Internship Project/Data Labeling and Update Tool 2025. 2. 24.

(25.02.18) User Scenario

Key Features

Data Retrieval & Access
- Retrieve data by unique ID or fetch all data.
- Search and filter datasets based on various criteria.
- View the latest update log for specific data upon retrieval.
Data Modification & Labeling
- Update values of fields.
  - Modify entire field values.
  - Replace words (or column values) with labels.
- Perform CRUD operations on labels (create, update, delete annotations).
Logging & Version Control
- Track modifications with detailed logs (who modified, when, and what changed).
- Retrieve previous versions of modified data.
- Revert to an earlier version if necessary.
Role-Based Access Control
- Log in with assigned roles (reviewer, admin).
- Access only assigned datasets based on user roles.
- Register users with different roles and manage access permissions.
Data Organization & Assigning
- Sort and group datasets based on various criteria.
- Admin assigns dataset groups (and specific rows) to users.
- Allow multiple users to label and modify data simultaneously.
Reference Template Uploading
- Upload reference template data (e.g., no_sql_template, sql_template) for easy access and usage.
- Admin can upload new templates or modify existing ones.
- Associate templates with specific datasets for quick reference during labeling and data modification.

Role	Description
admin	Manages data organization(assigning data to users ), user roles, logging, and reports and access control.
reviewer(labeler)	Responsible for data labeling, modification, and review, ensuring data accuracy and consistency.

(Grouping & Sorting Datasets, Assigning to Users)

Sort sample data based on status(data was updated or not), Sample ID, SQL Template Type(number) or other custom criteria.
Select the specific sample datas.
Create dataset groups with the sample datas & Dataset Metadata(e.g. Assigned User, Due date, Description) for specific annotation tasks.

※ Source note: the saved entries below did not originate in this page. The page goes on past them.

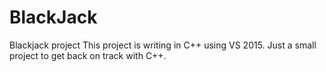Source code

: # BlackJack
Blackjack project
This project is writing in C++ using VS 2015.
Just a small project to get back on track with C++.
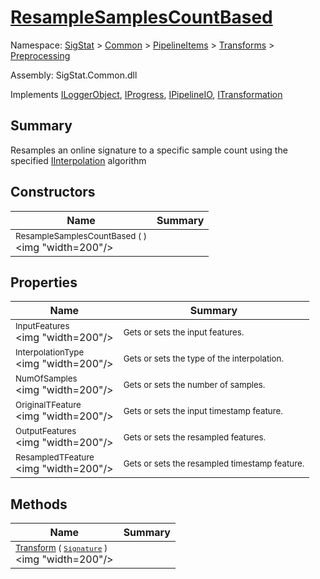# [ResampleSamplesCountBased](./ResampleSamplesCountBased.md)

Namespace: [SigStat]() > [Common](./../../../README.md) > [PipelineItems]() > [Transforms]() > [Preprocessing](./README.md)

Assembly: SigStat.Common.dll

Implements [ILoggerObject](./../../../ILoggerObject.md), [IProgress](./../../../Helpers/IProgress.md), [IPipelineIO](./../../../Pipeline/IPipelineIO.md), [ITransformation](./../../../ITransformation.md)

## Summary
Resamples an online signature to a specific sample count using the specified [IInterpolation](https://github.com/hargitomi97/sigstat/blob/master/docs/md/SigStat/Common/PipelineItems/Transforms/Preprocessing/IInterpolation.md) algorithm

## Constructors

| Name | Summary | 
| --- | --- | 
| <sub>ResampleSamplesCountBased (  )</sub><div style="pointer-events: none; cursor: default;"><img "width=200"/></div>| <sub></sub>| <br>


## Properties

| Name | Summary | 
| --- | --- | 
| <sub>InputFeatures</sub><div style="pointer-events: none; cursor: default;"><img "width=200"/></div>| <sub>Gets or sets the input features.</sub>| <br>
| <sub>InterpolationType</sub><div style="pointer-events: none; cursor: default;"><img "width=200"/></div>| <sub>Gets or sets the type of the interpolation. <seealso cref="T:SigStat.Common.PipelineItems.Transforms.Preprocessing.IInterpolation" /></sub>| <br>
| <sub>NumOfSamples</sub><div style="pointer-events: none; cursor: default;"><img "width=200"/></div>| <sub>Gets or sets the number of samples.</sub>| <br>
| <sub>OriginalTFeature</sub><div style="pointer-events: none; cursor: default;"><img "width=200"/></div>| <sub>Gets or sets the input timestamp feature.</sub>| <br>
| <sub>OutputFeatures</sub><div style="pointer-events: none; cursor: default;"><img "width=200"/></div>| <sub>Gets or sets the resampled  features.</sub>| <br>
| <sub>ResampledTFeature</sub><div style="pointer-events: none; cursor: default;"><img "width=200"/></div>| <sub>Gets or sets the resampled timestamp feature.</sub>| <br>


## Methods

| Name | Summary | 
| --- | --- | 
| <sub>[Transform](./Methods/ResampleSamplesCountBased-100663829.md) ( [`Signature`](./../../../Signature.md) )</sub><div style="pointer-events: none; cursor: default;"><img "width=200"/></div>| <sub></sub>| <br>


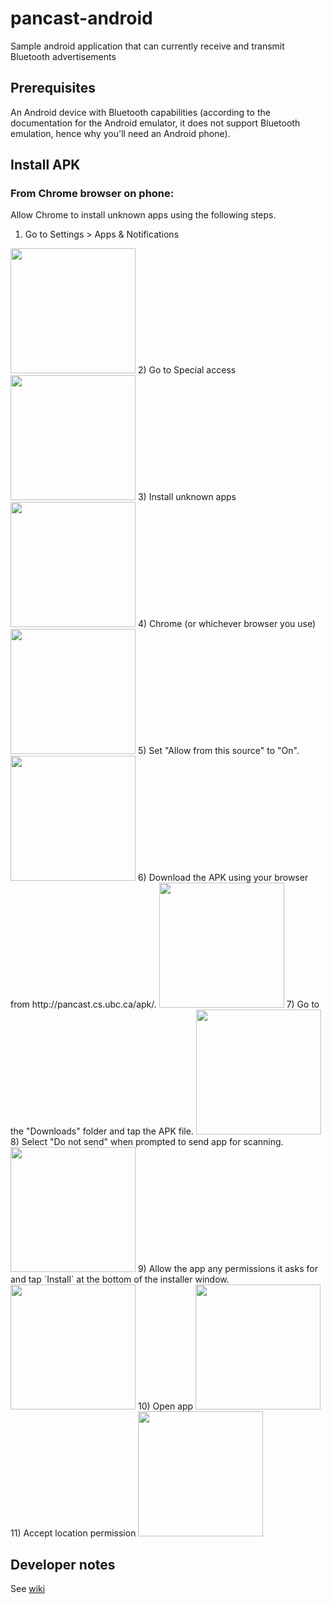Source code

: # pancast-android
Sample android application that can currently receive and transmit Bluetooth advertisements

## Prerequisites
An Android device with Bluetooth capabilities (according to the documentation for the Android emulator, it does not support Bluetooth emulation, hence why you'll need an Android phone).

## Install APK

### From Chrome browser on phone:
Allow Chrome to install unknown apps using the following steps.
1) Go to Settings > Apps & Notifications
<img src="https://user-images.githubusercontent.com/1417352/173494256-1c0b1718-00f8-46b1-8864-360e9d11c3c5.jpeg" width="200" />
2) Go to Special access
<img src="https://user-images.githubusercontent.com/1417352/173494473-b991b022-c746-4e37-aa75-bd5722adf7c0.jpeg" width="200" />
3) Install unknown apps
<img src="https://user-images.githubusercontent.com/1417352/173494645-157b02a3-880c-4049-8c0d-5820478b7945.jpeg" width="200" />
4) Chrome (or whichever browser you use)
<img src="https://user-images.githubusercontent.com/1417352/173494700-9cac1c27-783d-4b44-b95d-8bca83b413f6.jpeg" width="200" />
5) Set "Allow from this source" to "On".
<img src="https://user-images.githubusercontent.com/1417352/173494749-66fa859e-41ab-4b34-9011-4616ade236c5.jpeg" width="200" />
6) Download the APK using your browser from http://pancast.cs.ubc.ca/apk/.
<img src="https://user-images.githubusercontent.com/1417352/173494829-87eafadc-5750-4593-b868-cabbf508525b.jpeg" width="200" />
7) Go to the "Downloads" folder and tap the APK file.
<img src="https://user-images.githubusercontent.com/1417352/173494925-3640be5a-9e9b-4ab9-a66a-178db9e74a5e.jpeg" width="200" />
8) Select "Do not send" when prompted to send app for scanning.
<img src="https://user-images.githubusercontent.com/1417352/173494992-0db2963d-495f-4ef4-a41c-e0adc689b858.jpeg" width="200" />
9) Allow the app any permissions it asks for and tap `Install` at the bottom of the installer window.
<img src="https://user-images.githubusercontent.com/1417352/173495114-f0194a66-b398-41c7-b137-355794f59e8e.jpeg" width="200" />
10) Open app
<img src="https://user-images.githubusercontent.com/1417352/173495897-2a612eb5-38a9-416f-bbbd-ca6cf673fd85.jpeg" width="200" />
11) Accept location permission
<img src="https://user-images.githubusercontent.com/1417352/173495964-79fa91c2-16b7-4ec3-bfba-37c3a2f34a7e.jpeg" width="200" />


## Developer notes

See [wiki](https://github.com/ubc-systopia/pancast-android/wiki)
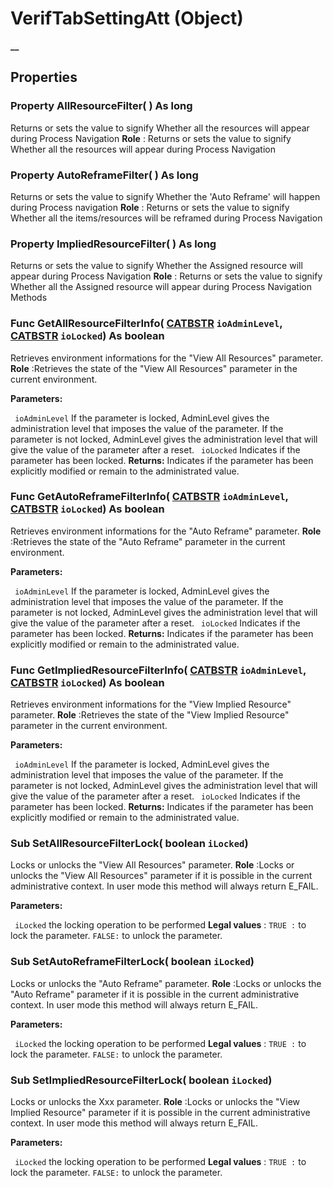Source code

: # VerifTabSettingAtt (Object)

**__**

## Properties

### Property **AllResourceFilter**( ) As long

Returns or sets the value to signify Whether all the resources will appear during Process Navigation
**Role** : Returns or sets the value to signify Whether all the resources will appear during Process Navigation  
### Property **AutoReframeFilter**( ) As long

Returns or sets the value to signify Whether the 'Auto Reframe' will happen during Process navigation
**Role** : Returns or sets the value to signify Whether all the items/resources will be reframed during Process Navigation  
### Property **ImpliedResourceFilter**( ) As long

Returns or sets the value to signify Whether the Assigned resource will appear during Process Navigation
**Role** : Returns or sets the value to signify Whether all the Assigned resource will appear during Process Navigation  Methods

### Func **GetAllResourceFilterInfo**( [CATBSTR](../System/typedef_CATBSTR_8129.md)  `ioAdminLevel`,  [CATBSTR](../System/typedef_CATBSTR_8129.md)  `ioLocked`) As boolean

Retrieves environment informations for the "View All Resources" parameter.
**Role** :Retrieves the state of the "View All Resources" parameter in the current environment.

**Parameters:**

` ioAdminLevel`
If the parameter is locked, AdminLevel gives the administration level that imposes the value of the parameter.
If the parameter is not locked, AdminLevel gives the administration level that will give the value of the parameter after a reset.
` ioLocked`      Indicates if the parameter has been locked.
**Returns:**      Indicates if the parameter has been explicitly modified or remain to the administrated value.  
### Func **GetAutoReframeFilterInfo**( [CATBSTR](../System/typedef_CATBSTR_8129.md)  `ioAdminLevel`,  [CATBSTR](../System/typedef_CATBSTR_8129.md)  `ioLocked`) As boolean

Retrieves environment informations for the "Auto Reframe" parameter.
**Role** :Retrieves the state of the "Auto Reframe" parameter in the current environment.

**Parameters:**

` ioAdminLevel`
If the parameter is locked, AdminLevel gives the administration level that imposes the value of the parameter.
If the parameter is not locked, AdminLevel gives the administration level that will give the value of the parameter after a reset.
` ioLocked`      Indicates if the parameter has been locked.
**Returns:**      Indicates if the parameter has been explicitly modified or remain to the administrated value.  
### Func **GetImpliedResourceFilterInfo**( [CATBSTR](../System/typedef_CATBSTR_8129.md)  `ioAdminLevel`,  [CATBSTR](../System/typedef_CATBSTR_8129.md)  `ioLocked`) As boolean

Retrieves environment informations for the "View Implied Resource" parameter.
**Role** :Retrieves the state of the "View Implied Resource" parameter in the current environment.

**Parameters:**

` ioAdminLevel`
If the parameter is locked, AdminLevel gives the administration level that imposes the value of the parameter.
If the parameter is not locked, AdminLevel gives the administration level that will give the value of the parameter after a reset.
` ioLocked`      Indicates if the parameter has been locked.
**Returns:**      Indicates if the parameter has been explicitly modified or remain to the administrated value.  
### Sub **SetAllResourceFilterLock**( boolean  `iLocked`)

Locks or unlocks the "View All Resources" parameter.
**Role** :Locks or unlocks the "View All Resources" parameter if it is possible in the current administrative context. In user mode this method will always return E_FAIL.

**Parameters:**

` iLocked`      the locking operation to be performed **Legal values** :
`TRUE :` to lock the parameter.
`FALSE:` to unlock the parameter.

### Sub **SetAutoReframeFilterLock**( boolean  `iLocked`)

Locks or unlocks the "Auto Reframe" parameter.
**Role** :Locks or unlocks the "Auto Reframe" parameter if it is possible in the current administrative context. In user mode this method will always return E_FAIL.

**Parameters:**

` iLocked`      the locking operation to be performed **Legal values** :
`TRUE :` to lock the parameter.
`FALSE:` to unlock the parameter.

### Sub **SetImpliedResourceFilterLock**( boolean  `iLocked`)

Locks or unlocks the Xxx parameter.
**Role** :Locks or unlocks the "View Implied Resource" parameter if it is possible in the current administrative context. In user mode this method will always return E_FAIL.

**Parameters:**

` iLocked`      the locking operation to be performed **Legal values** :
`TRUE :` to lock the parameter.
`FALSE:` to unlock the parameter.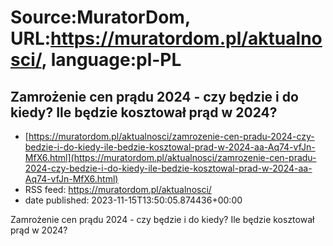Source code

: # Source:MuratorDom, URL:https://muratordom.pl/aktualnosci/, language:pl-PL

## Zamrożenie cen prądu 2024 - czy będzie i do kiedy? Ile będzie kosztował prąd w 2024?
 - [https://muratordom.pl/aktualnosci/zamrozenie-cen-pradu-2024-czy-bedzie-i-do-kiedy-ile-bedzie-kosztowal-prad-w-2024-aa-Aq74-vfJn-MfX6.html](https://muratordom.pl/aktualnosci/zamrozenie-cen-pradu-2024-czy-bedzie-i-do-kiedy-ile-bedzie-kosztowal-prad-w-2024-aa-Aq74-vfJn-MfX6.html)
 - RSS feed: https://muratordom.pl/aktualnosci/
 - date published: 2023-11-15T13:50:05.874436+00:00

Zamrożenie cen prądu 2024 - czy będzie i do kiedy? Ile będzie kosztował prąd w 2024?

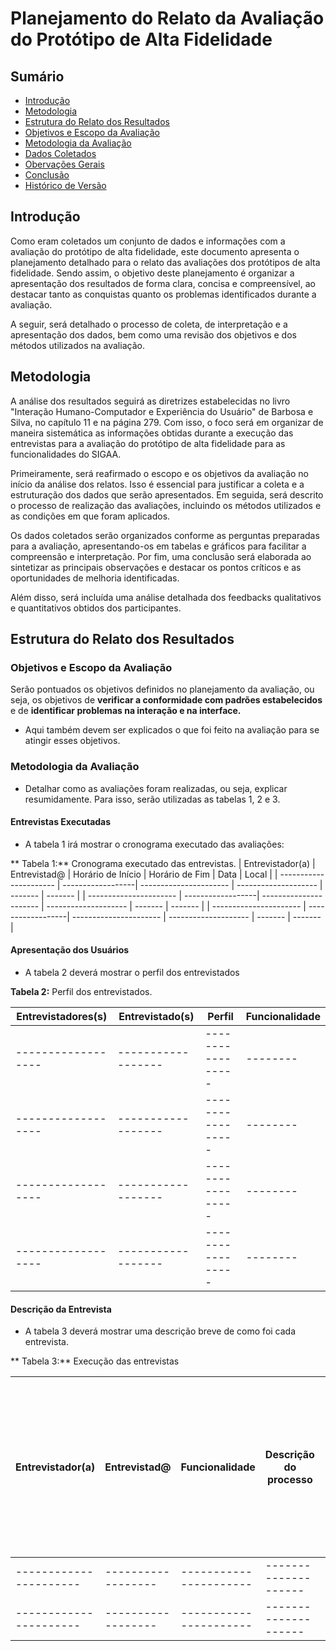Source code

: # Planejamento do Relato da Avaliação do Protótipo de Alta Fidelidade

## Sumário

* [Introdução](#Introdução)
* [Metodologia](#Metodologia)
* [Estrutura do Relato dos Resultados](#Estrutura-do-Relato-dos-Resultados)
* [Objetivos e Escopo da Avaliação](#Objetivos-e-Escopo-da-Avaliação)
* [Metodologia da Avaliação](#Metodologia-da-Avaliação)
* [Dados Coletados](#Dados-Coletados)
* [Obervações Gerais](#Obervações-Gerais)
* [Conclusão](#Conclusão)
* [Histórico de Versão](#Histórico-de-Versão)


## Introdução

Como eram coletados um conjunto de dados e informações com a avaliação do protótipo de alta fidelidade, este documento apresenta o planejamento detalhado para o relato das avaliações dos protótipos de alta fidelidade. Sendo assim, o objetivo deste planejamento é organizar a apresentação dos resultados de forma clara, concisa e compreensível, ao destacar tanto as conquistas quanto os problemas identificados durante a avaliação.

A seguir, será detalhado o processo de coleta, de interpretação e a apresentação dos dados, bem como uma revisão dos objetivos e dos métodos utilizados na avaliação.

## Metodologia

A análise dos resultados seguirá as diretrizes estabelecidas no livro "Interação Humano-Computador e Experiência do Usuário" de Barbosa e Silva, no capítulo 11 e na página 279. Com isso, o foco será em organizar de maneira sistemática as informações obtidas durante a execução das entrevistas para a avaliação do protótipo de alta fidelidade para as funcionalidades do SIGAA.

Primeiramente, será reafirmado o escopo e os objetivos da avaliação no início da análise dos relatos. Isso é essencial para justificar a coleta e a estruturação dos dados que serão apresentados. Em seguida, será descrito o processo de realização das avaliações, incluindo os métodos utilizados e as condições em que foram aplicados.

Os dados coletados serão organizados conforme as perguntas preparadas para a avaliação, apresentando-os em tabelas e gráficos para facilitar a compreensão e interpretação. Por fim, uma conclusão será elaborada ao sintetizar as principais observações e destacar os pontos críticos e as oportunidades de melhoria identificadas.

Além disso, será incluída uma análise detalhada dos feedbacks qualitativos e quantitativos obtidos dos participantes.

## Estrutura do Relato dos Resultados

### Objetivos e Escopo da Avaliação
Serão pontuados os objetivos definidos no planejamento da avaliação, ou seja, os objetivos de **verificar a conformidade com padrões estabelecidos** e de **identificar problemas na interação e na interface.**
- Aqui também devem ser explicados o que foi feito na avaliação para se atingir esses objetivos.

### Metodologia da Avaliação

- Detalhar como as avaliações foram realizadas, ou seja, explicar resumidamente. Para isso, serão utilizadas as tabelas 1, 2 e 3.
  
#### Entrevistas Executadas
- A tabela 1 irá mostrar o cronograma executado das avaliações:
  
** Tabela 1:** Cronograma executado das entrevistas.
| Entrevistador(a) | Entrevistad@ | Horário de Início | Horário de Fim | Data | Local |
| ---------------------- | ------------------| ---------------------- | -------------------- | ------- | ------- |
| ---------------------- | ------------------| ---------------------- | -------------------- | ------- | ------- |
| ---------------------- | ------------------| ---------------------- | -------------------- | ------- | ------- |

#### Apresentação dos Usuários

- A tabela 2 deverá mostrar o perfil dos entrevistados
  
**Tabela 2:** Perfil dos entrevistados.

| Entrevistadores(s) | Entrevistado(s) | Perfil | Funcionalidade |
| ------------------ | ------------------ | ----------------- | -------- |
| ------------------ | ------------------ | ----------------- | -------- |
| ------------------ | ------------------ | ----------------- | -------- |
| ------------------ | ------------------ | ----------------- | -------- |
| ------------------ | ------------------ | ----------------- | -------- |

#### Descrição da Entrevista

- A tabela 3 deverá mostrar uma descrição breve de como foi cada entrevista.

** Tabela 3:** Execução das entrevistas

| Entrevistador(a) | Entrevistad@ | Funcionalidade | Descrição do processo | Descrição do ambiente <br> Nível de barulho: <br> Silêncio completo, barulho ao fundo ou <br> Muito barulho, ou ventania. | Experiência do participante |
| ---------------------- | ------------------| ---------------------- | -------------------- | ------- | ------ |
| ---------------------- | ------------------| ---------------------- | -------------------- | ------- | ------ |
| ---------------------- | ------------------| ---------------------- | -------------------- | ------- | ------ |

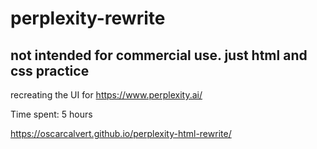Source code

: # perplexity-rewrite
## not intended for commercial use. just html and css practice
recreating the UI for https://www.perplexity.ai/

Time spent: 5 hours

https://oscarcalvert.github.io/perplexity-html-rewrite/

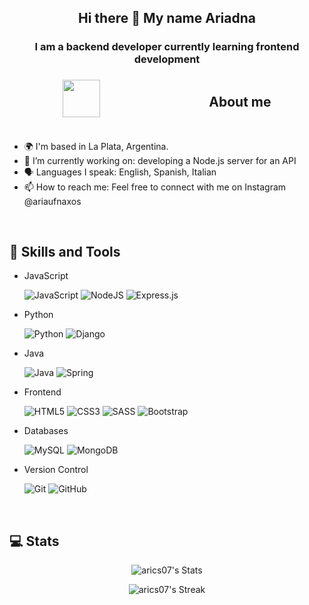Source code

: <div align="center">
<h2> Hi there 👋 My name Ariadna </h1>
<h3>I am a backend developer currently learning frontend development</h2>
</div>

<div style="display: flex; justify-content: space-around; align-items:center">
<img align="left" src = "https://user-images.githubusercontent.com/63050133/156777293-72a6e681-2582-4a9d-ad92-09d1181d47c7.gif" width = 60px height=auto>
<h2 align="left" font-weight="bold">About me</h2>  
</div>
<br>

- 🌍  I'm based in La Plata, Argentina.
- 🔭 I’m currently working on: developing a Node.js server for an API
- :speaking_head: Languages I speak: English, Spanish, Italian
- 📫 How to reach me: Feel free to connect with me on Instagram @ariaufnaxos

<br>

## 🧰 Skills and Tools
  
  - JavaScript
 
    ![JavaScript](https://img.shields.io/badge/javascript-%23323330.svg?style=for-the-badge&logo=javascript&logoColor=%23F7DF1E) ![NodeJS ](https://img.shields.io/badge/node.js-6DA55F?style=for-the-badge&logo=node.js&logoColor=white) ![Express.js](https://img.shields.io/badge/express.js-%23404d59.svg?style=for-the-badge&logo=express&logoColor=%2361DAFB)

  - Python
  
    ![Python](https://img.shields.io/badge/python-3670A0?style=for-the-badge&logo=python&logoColor=ffdd54) ![Django](https://img.shields.io/badge/django-%23092E20.svg?style=for-the-badge&logo=django&logoColor=white)


  - Java

    ![Java](https://img.shields.io/badge/java-%23ED8B00.svg?style=for-the-badge&logo=openjdk&logoColor=white) ![Spring](https://img.shields.io/badge/spring-%236DB33F.svg?style=for-the-badge&logo=spring&logoColor=white)


  - Frontend

    ![HTML5](https://img.shields.io/badge/html5-%23E34F26.svg?style=for-the-badge&logo=html5&logoColor=white) ![CSS3](https://img.shields.io/badge/css3-%231572B6.svg?style=for-the-badge&logo=css3&logoColor=white) ![SASS](https://img.shields.io/badge/SASS-hotpink.svg?style=for-the-badge&logo=SASS&logoColor=white) ![Bootstrap](https://img.shields.io/badge/bootstrap-%238511FA.svg?style=for-the-badge&logo=bootstrap&logoColor=white) 


  - Databases

    ![MySQL](https://img.shields.io/badge/mysql-4479A1.svg?style=for-the-badge&logo=mysql&logoColor=white) ![MongoDB](https://img.shields.io/badge/MongoDB-%234ea94b.svg?style=for-the-badge&logo=mongodb&logoColor=white)


  - Version Control

    ![Git](https://img.shields.io/badge/git-%23F05033.svg?style=for-the-badge&logo=git&logoColor=white) ![GitHub](https://img.shields.io/badge/github-%23121011.svg?style=for-the-badge&logo=github&logoColor=white)

</br>


## :computer: Stats

<div align="center">
  
![arics07's Stats](https://github-readme-stats.vercel.app/api?username=arics07&theme=react&show_icons=true&hide_border=true&count_private=true)

![arics07's Streak](https://github-readme-streak-stats.herokuapp.com/?user=arics07&theme=react&hide_border=true)

</div>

Select a dataset group to monitor.
Check the progress status (Updated/Not Updated) of each sample within the dataset.
Filter/Sort the dataset to display status of samples.
Confirm the dataset.

Select a reviewer/labeler to track their assigned datasets.
Check the status (Updated/Not Updated) of each dataset group assigned to the user.
Can leave comments(or request a re-label/re-update) to the user.
Confirm the dataset.

(Reviewing & Updating Assigned Data)

Select a dataset and retrieve the sample datas.
Select a specific sample of the dataset.
Views the existing column fields values.
Update the values :
- Full modification (replacing the entire value).
- Labeling (replacing column values with predefined labels)
- Pass/Skip/Confirmed (no need to modify or update)
Reviews modifications and verifies query correctness.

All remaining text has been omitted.